2) La chasse aux loups

A.D.M.L., H 2290, fol. 54 v°

 La traditionnelle volonté d'exterminer ces bêtes sauvages se manifeste en tout cas à cette époque. Dans ses comptes de 1491-1492, le prieur de Nantilly note les dépenses engagées pour aménager une fosse à prendre les loups dans le bois du Marsoleau : vingt journées d'hommes pour creuser le trou, une claie basculante et un agneau qui sert d'appât.
   

3) Un souvenir durable

 
A.D.M.L., H 2751

 Les incursions des loups laissent un souvenir durable qui se matérialise dans la toponymie. A trois entrées de l'agglomération, des noms très anciens de lieux-dits rappellent la peur du loup. Du côté de Saint-Florent est cité en 1579 un nom, inusité aujourd'hui : " le Clos-aux-Loups ", qui était situé entre le Bois-Brard et le Vaulanglais.
   

4) La Gueule du Loup

Registre de la Confrérie de l'Assomption.
A.D.M.L., H 2128

 En direction de Varrains, la " goulle de loup " apparaît dans deux documents bien datés, l'un de 1402, l'autre de 1454. C'est un lieu-dit situé à droite de l'actuelle montée de la rue Marceau. Une métairie y portait ce nom, et par la suite deux moulins.
Eglise de Nantilly, gargouille en face de la rue de la Gueule du Loup Très logiquement, la voie qui conduit de l'église de Nantilly à cet endroit a été baptisée la " rue de la Gueule du Loup ". Avec humour, un tailleur de pierre du XIXe siècle a placé face à son entrée une gargouille représentant un loup furieux.
 Deux explications sont admises : soit, une incursion mémorable s'est produite en ce lieu vers la fin du Moyen Age ; soit, une tête de loup était accrochée au-dessus d'une porte dans le but d'effrayer ses congénères...
   

5) La rue aux Loups

 A Saint-Lambert-des-Levées, la forme " la rue au Loup " apparaît dans la carte de Cassini et prouve l'ancienneté du nom. Cette voie située au nord de la gare conduit aux " Prés à Loup ", situés à 3 km plus loin, sur la commune de Vivy, dans une presqu'île marécageuse et boisée.

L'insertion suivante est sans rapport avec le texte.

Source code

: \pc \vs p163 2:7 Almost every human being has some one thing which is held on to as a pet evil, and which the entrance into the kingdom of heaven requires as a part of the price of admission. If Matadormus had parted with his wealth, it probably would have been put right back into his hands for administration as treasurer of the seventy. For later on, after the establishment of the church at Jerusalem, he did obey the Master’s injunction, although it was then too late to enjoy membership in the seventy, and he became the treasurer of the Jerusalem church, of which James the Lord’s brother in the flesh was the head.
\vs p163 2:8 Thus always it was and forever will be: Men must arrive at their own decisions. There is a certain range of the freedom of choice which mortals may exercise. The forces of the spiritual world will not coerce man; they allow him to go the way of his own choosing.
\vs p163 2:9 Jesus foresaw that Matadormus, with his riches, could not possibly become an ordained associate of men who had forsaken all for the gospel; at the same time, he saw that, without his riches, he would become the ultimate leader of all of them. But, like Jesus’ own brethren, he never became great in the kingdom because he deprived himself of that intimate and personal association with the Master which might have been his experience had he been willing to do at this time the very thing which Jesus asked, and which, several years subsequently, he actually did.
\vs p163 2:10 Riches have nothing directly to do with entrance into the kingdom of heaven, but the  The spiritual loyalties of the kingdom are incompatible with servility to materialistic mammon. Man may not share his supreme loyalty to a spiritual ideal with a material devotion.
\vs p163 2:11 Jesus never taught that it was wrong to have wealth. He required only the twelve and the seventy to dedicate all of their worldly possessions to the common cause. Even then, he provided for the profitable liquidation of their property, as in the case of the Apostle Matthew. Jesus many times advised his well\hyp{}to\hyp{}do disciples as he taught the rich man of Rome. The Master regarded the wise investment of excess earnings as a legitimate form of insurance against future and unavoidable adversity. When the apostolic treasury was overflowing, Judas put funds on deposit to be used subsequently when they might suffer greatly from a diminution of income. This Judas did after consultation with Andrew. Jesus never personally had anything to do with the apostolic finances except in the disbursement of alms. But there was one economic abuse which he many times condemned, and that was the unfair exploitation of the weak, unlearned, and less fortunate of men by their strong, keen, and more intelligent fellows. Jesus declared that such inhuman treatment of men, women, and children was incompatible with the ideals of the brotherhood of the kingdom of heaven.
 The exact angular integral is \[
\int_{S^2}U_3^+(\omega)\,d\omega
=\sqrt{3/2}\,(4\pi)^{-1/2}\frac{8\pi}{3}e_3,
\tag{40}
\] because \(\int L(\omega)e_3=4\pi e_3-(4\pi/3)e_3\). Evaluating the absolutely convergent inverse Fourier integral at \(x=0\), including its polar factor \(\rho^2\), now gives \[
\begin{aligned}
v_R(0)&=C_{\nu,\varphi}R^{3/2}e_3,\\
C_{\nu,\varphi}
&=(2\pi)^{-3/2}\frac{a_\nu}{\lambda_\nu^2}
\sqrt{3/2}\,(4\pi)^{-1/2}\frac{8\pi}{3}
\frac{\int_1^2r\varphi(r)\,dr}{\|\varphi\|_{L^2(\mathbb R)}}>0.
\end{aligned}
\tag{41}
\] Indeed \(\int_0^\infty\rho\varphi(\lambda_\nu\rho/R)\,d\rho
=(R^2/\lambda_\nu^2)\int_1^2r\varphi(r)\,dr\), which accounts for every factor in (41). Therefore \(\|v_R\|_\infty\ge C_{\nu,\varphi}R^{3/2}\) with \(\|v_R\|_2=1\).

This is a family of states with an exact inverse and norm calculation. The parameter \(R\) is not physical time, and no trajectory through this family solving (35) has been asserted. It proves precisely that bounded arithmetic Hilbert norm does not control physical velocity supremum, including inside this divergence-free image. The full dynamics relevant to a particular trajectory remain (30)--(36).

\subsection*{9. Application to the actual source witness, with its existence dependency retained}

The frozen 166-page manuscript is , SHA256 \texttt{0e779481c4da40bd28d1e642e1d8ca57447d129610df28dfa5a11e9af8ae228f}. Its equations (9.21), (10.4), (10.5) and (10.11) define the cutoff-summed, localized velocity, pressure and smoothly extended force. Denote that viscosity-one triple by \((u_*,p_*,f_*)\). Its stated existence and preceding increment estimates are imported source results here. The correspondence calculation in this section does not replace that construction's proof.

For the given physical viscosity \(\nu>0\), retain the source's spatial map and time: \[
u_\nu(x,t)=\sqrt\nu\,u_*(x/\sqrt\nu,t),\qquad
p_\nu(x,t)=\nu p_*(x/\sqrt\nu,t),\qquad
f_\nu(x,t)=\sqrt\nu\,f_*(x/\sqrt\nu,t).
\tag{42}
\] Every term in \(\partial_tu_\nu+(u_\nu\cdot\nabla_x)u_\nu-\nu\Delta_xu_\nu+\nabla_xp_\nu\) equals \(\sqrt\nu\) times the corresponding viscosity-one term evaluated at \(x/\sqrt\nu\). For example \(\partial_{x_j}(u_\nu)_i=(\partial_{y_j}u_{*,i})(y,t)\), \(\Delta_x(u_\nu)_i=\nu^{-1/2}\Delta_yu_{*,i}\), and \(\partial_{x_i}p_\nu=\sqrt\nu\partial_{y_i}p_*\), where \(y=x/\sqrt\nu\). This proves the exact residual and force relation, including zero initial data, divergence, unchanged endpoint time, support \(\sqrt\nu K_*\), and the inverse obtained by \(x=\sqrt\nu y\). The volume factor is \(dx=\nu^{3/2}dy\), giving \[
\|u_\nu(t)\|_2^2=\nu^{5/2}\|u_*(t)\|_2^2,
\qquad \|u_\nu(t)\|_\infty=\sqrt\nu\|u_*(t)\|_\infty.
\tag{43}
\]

 Les loups encerclent donc la ville et ont laissé un souvenir terrifiant.

 Cette frayeur resurgit pendant les années terribles de la fin du XVIIe siècle. Dans son registre paroissial pour l'année 1693, le curé de Varennes évoque l'apparition de bêtes redoutables à Restigné, Benais, la Chapelle Blanche et Bourgueil. Elles « ont mangé plus de deux cents personnes ; elles estoient presque à la façon d'un loup, sinon qu'elles avoient la gueulle plus grande ». Le curé en parle jusqu'en 1721 et pense qu'il s'agit de loups cerviers, c'est-à-dire de lynx.